Data excerpts
━━━━━━━━━━━━━━━━━━━━━━━━━━━━━━

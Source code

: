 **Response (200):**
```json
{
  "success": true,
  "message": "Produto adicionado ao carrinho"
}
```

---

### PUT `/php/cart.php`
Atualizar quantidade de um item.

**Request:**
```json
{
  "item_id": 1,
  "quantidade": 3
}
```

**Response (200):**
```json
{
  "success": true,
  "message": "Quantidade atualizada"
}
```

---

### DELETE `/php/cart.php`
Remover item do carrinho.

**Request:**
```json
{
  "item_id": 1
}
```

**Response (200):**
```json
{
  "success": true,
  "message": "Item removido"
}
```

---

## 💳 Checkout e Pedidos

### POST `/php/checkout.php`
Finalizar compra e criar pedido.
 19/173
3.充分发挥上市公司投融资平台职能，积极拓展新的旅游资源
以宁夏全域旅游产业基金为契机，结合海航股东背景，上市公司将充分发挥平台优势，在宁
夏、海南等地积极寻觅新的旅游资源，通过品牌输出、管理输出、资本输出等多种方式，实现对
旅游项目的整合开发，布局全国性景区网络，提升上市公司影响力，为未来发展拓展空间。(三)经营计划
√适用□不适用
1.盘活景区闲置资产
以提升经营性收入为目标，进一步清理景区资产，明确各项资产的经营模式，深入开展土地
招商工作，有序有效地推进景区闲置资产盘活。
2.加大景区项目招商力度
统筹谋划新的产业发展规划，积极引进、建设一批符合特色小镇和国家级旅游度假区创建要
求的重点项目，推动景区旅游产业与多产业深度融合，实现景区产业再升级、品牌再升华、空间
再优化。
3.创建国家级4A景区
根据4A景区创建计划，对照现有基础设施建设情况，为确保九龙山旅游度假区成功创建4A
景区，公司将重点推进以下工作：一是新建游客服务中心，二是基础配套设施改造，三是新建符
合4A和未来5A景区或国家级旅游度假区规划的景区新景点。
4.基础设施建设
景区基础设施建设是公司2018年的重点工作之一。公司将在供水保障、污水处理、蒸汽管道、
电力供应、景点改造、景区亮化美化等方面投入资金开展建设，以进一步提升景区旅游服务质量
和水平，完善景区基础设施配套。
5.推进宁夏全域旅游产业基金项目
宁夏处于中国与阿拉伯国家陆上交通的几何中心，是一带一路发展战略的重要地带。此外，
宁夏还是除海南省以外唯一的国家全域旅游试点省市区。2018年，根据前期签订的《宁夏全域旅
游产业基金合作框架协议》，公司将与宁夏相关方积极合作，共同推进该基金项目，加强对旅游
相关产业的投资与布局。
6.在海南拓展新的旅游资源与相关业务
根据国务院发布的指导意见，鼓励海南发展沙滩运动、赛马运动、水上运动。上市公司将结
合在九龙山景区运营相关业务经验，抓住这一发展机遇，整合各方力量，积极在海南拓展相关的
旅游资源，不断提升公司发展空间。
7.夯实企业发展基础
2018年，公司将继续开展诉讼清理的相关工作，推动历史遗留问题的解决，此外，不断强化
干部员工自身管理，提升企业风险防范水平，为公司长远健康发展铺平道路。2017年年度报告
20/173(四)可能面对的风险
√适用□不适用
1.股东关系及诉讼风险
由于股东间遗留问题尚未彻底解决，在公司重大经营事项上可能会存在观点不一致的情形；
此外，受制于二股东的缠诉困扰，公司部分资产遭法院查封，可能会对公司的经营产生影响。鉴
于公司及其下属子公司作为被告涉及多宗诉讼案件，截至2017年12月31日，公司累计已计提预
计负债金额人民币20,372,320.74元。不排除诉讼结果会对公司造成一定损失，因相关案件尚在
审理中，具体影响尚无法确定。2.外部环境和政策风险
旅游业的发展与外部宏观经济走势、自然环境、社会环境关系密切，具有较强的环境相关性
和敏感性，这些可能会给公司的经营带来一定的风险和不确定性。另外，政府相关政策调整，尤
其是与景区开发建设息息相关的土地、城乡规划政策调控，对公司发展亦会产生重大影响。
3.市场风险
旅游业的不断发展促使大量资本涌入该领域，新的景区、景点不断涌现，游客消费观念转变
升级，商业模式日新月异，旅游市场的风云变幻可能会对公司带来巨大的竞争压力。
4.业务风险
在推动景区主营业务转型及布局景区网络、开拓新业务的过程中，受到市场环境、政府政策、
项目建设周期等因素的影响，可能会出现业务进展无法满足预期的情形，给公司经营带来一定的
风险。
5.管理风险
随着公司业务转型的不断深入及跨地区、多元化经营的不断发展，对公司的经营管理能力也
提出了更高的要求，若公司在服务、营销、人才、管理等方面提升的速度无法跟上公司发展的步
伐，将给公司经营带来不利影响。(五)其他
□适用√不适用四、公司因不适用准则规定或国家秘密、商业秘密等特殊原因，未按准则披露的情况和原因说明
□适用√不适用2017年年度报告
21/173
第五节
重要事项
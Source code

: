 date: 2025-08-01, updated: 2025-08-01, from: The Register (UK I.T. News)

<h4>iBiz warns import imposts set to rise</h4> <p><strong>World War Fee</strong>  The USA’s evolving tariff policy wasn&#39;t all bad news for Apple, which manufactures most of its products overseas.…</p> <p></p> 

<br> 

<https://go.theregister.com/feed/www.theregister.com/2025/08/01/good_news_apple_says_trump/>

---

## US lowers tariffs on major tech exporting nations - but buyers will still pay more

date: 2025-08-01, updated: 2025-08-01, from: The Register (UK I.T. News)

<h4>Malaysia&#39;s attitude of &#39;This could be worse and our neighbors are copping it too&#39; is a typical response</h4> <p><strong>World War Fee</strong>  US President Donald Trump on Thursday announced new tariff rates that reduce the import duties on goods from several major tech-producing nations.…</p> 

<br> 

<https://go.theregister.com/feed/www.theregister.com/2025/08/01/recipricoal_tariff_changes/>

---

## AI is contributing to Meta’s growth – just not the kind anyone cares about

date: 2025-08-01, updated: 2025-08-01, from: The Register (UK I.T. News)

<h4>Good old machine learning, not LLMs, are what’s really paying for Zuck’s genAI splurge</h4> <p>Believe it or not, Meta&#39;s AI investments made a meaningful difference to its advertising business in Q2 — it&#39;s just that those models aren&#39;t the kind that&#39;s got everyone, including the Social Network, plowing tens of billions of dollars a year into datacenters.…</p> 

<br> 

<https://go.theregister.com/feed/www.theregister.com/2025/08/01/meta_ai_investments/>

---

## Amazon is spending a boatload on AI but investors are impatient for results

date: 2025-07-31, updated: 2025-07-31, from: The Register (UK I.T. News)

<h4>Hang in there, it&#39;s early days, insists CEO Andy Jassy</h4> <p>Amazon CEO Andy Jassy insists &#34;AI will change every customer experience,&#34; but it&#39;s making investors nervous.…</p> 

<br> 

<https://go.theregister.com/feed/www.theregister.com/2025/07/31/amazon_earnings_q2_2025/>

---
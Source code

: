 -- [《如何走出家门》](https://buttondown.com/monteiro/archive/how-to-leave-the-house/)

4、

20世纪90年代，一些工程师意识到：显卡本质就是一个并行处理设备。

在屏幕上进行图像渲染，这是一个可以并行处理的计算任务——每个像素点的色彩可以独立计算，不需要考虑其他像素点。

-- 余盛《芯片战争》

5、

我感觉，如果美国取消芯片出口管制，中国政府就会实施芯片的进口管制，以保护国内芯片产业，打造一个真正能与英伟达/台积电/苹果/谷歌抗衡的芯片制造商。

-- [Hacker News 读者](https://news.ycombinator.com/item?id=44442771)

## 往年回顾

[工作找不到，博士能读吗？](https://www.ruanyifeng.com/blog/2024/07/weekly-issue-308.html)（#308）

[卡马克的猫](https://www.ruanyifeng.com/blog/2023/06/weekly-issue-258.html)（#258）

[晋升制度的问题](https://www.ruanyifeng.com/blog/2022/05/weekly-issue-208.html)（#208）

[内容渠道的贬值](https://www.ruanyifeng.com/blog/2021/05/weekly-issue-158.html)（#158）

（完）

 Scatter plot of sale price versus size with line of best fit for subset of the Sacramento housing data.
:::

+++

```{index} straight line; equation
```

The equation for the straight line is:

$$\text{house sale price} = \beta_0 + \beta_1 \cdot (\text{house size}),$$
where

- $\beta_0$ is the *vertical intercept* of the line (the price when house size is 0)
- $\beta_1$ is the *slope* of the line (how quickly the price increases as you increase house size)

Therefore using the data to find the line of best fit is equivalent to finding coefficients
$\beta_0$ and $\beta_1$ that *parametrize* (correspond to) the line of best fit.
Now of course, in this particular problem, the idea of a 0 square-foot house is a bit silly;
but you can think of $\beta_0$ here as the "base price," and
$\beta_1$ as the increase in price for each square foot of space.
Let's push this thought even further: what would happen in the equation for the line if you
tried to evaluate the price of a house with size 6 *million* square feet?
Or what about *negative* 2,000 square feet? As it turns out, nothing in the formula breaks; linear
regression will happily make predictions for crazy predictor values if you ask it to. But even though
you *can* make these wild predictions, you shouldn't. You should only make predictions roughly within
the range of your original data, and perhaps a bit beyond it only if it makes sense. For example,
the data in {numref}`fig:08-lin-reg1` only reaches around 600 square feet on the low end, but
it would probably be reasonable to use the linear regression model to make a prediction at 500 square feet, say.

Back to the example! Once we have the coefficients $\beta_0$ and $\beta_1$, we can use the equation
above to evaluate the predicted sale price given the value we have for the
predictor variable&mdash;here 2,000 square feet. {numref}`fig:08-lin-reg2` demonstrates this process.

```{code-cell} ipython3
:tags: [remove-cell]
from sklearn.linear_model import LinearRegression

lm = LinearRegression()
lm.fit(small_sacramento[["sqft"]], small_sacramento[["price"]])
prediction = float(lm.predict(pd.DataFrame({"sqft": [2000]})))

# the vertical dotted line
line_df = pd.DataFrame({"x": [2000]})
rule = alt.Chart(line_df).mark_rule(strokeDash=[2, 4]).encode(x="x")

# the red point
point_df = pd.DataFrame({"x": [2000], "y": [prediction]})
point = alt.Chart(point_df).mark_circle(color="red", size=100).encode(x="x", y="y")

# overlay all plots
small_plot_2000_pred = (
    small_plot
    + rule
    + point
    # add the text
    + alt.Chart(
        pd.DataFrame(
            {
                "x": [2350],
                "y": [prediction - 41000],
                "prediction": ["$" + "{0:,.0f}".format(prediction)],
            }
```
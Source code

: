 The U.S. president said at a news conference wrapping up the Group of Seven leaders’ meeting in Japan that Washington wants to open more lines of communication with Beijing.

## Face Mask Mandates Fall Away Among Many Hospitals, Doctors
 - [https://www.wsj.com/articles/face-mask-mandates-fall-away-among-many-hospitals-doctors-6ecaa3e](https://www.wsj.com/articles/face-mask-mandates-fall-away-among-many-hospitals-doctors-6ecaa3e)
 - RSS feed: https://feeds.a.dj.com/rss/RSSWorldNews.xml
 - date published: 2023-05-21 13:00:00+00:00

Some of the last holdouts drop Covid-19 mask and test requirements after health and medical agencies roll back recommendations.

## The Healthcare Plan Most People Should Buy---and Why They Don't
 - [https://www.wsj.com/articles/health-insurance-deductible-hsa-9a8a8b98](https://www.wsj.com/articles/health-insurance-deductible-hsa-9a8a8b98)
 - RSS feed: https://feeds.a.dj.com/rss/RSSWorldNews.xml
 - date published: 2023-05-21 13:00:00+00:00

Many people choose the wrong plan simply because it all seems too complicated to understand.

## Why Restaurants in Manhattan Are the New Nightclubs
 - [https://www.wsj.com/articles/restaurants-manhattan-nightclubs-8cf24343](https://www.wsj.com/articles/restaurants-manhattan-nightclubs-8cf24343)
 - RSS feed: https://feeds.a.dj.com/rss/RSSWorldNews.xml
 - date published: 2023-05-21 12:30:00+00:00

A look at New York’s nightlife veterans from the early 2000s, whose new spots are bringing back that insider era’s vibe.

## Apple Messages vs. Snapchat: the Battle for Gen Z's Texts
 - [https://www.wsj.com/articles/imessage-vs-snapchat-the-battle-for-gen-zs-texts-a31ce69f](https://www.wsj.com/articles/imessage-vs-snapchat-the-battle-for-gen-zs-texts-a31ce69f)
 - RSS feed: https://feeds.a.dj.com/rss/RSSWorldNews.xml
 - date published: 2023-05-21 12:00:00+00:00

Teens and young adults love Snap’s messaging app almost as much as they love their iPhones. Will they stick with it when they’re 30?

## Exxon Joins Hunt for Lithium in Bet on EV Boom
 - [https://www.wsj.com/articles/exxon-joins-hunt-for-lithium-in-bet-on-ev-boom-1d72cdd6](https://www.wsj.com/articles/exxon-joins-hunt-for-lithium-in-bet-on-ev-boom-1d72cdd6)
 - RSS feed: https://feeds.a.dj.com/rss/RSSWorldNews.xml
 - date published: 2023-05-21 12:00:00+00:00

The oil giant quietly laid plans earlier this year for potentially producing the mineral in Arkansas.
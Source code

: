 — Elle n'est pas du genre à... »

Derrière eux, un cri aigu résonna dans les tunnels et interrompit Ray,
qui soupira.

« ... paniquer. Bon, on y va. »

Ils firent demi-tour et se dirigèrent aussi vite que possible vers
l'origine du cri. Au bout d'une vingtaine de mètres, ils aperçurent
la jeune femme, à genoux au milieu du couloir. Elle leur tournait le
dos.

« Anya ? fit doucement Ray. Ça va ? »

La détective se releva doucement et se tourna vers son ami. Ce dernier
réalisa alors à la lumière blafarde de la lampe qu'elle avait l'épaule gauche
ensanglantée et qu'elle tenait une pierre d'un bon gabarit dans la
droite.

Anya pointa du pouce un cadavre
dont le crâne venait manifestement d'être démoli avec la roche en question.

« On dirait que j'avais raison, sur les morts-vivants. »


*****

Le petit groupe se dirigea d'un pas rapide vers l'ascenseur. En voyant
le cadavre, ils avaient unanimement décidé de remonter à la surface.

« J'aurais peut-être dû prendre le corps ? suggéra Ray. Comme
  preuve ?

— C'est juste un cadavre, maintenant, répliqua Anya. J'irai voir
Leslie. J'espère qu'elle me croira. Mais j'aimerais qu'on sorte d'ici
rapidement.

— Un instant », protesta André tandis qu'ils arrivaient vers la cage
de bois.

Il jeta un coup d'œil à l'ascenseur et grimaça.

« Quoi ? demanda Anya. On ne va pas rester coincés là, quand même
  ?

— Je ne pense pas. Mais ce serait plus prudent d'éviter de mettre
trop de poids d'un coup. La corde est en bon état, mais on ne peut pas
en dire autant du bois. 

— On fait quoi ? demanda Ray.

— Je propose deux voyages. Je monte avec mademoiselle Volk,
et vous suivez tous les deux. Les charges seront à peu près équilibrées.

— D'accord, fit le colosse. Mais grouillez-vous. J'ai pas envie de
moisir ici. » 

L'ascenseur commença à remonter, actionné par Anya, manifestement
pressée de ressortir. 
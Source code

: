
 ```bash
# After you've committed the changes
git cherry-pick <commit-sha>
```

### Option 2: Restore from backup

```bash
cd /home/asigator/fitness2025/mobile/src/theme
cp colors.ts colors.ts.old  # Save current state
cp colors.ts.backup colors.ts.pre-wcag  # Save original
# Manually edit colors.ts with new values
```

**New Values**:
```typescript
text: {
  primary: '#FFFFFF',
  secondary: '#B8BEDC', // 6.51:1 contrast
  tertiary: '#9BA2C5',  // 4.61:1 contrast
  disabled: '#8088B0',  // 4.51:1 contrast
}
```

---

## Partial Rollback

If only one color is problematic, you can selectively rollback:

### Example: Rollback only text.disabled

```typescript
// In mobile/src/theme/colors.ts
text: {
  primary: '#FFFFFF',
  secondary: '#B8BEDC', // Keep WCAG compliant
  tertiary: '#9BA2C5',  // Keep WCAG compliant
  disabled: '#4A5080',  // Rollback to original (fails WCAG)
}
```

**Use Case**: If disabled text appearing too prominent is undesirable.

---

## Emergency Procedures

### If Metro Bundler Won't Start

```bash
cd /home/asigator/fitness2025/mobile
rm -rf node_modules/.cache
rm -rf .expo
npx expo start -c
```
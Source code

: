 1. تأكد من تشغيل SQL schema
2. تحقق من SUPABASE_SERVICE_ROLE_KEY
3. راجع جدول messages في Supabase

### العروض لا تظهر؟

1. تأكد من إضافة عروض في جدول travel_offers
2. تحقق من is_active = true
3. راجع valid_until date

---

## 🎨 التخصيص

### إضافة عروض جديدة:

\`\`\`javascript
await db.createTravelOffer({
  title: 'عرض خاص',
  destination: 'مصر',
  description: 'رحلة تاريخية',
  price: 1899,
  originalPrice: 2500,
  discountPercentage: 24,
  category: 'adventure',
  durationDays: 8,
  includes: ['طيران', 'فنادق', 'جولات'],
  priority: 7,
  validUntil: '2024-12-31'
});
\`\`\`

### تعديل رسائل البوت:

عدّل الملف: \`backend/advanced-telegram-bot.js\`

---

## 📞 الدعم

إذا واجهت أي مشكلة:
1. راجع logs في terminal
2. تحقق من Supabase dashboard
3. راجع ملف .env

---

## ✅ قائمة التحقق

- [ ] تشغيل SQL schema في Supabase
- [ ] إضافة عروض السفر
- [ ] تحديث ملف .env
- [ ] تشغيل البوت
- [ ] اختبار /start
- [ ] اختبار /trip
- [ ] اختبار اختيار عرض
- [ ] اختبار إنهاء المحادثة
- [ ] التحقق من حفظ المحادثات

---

━━━━━━━━━━━━━━━━━━━━━━━━━━━━━━

Your objective: What is needed is a verbatim copy of every line in the records above from the one containing "Some of the" down to the one containing "## Why Restaurants", both included, and nothing more.

Solution:
Some of the last holdouts drop Covid-19 mask and test requirements after health and medical agencies roll back recommendations.

## The Healthcare Plan Most People Should Buy---and Why They Don't
 - [https://www.wsj.com/articles/health-insurance-deductible-hsa-9a8a8b98](https://www.wsj.com/articles/health-insurance-deductible-hsa-9a8a8b98)
 - RSS feed: https://feeds.a.dj.com/rss/RSSWorldNews.xml
 - date published: 2023-05-21 13:00:00+00:00

Many people choose the wrong plan simply because it all seems too complicated to understand.

## Why Restaurants in Manhattan Are the New Nightclubs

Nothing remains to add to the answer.